*** Opening Records for this task ***
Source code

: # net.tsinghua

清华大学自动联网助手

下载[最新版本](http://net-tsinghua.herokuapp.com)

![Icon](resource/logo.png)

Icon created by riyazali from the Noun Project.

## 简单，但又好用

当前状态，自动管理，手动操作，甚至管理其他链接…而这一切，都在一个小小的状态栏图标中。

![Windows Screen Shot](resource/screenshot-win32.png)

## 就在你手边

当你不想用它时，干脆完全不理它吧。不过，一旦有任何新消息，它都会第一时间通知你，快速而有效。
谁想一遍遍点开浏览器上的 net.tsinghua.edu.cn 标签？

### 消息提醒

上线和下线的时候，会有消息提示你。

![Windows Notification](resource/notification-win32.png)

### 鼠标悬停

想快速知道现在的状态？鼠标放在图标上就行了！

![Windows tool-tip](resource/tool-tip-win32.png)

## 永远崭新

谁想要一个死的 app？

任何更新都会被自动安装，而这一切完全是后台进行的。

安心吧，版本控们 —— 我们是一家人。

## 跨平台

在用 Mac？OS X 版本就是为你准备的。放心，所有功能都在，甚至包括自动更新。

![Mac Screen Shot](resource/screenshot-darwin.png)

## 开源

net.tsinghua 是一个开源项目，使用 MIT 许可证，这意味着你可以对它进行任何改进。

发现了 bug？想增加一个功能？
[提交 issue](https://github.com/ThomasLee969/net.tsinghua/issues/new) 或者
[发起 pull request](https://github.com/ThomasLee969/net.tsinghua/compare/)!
*** Closing Records for this task ***
*** Opening Records for this task ***
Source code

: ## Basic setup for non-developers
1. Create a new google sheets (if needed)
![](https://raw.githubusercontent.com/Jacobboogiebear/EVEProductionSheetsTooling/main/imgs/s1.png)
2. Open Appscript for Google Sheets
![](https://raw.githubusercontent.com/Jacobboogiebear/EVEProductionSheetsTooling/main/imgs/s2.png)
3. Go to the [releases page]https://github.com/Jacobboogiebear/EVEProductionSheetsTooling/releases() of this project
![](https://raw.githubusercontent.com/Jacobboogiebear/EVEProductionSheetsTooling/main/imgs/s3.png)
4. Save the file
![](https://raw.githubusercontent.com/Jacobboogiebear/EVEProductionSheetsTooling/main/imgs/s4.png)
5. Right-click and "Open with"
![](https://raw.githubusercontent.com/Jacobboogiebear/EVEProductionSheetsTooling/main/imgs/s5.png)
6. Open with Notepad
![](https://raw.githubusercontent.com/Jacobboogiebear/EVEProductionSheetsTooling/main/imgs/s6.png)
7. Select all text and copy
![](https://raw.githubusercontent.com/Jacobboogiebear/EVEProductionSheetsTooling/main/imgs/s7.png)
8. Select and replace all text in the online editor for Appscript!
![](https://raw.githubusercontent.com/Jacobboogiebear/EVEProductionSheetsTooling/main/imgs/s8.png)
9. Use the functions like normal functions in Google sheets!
*** Closing Records for this task ***
Using the records above, gather all lines where the string "Appscript" is present.

Exercise response:
2. Open Appscript for Google Sheets
8. Select and replace all text in the online editor for Appscript!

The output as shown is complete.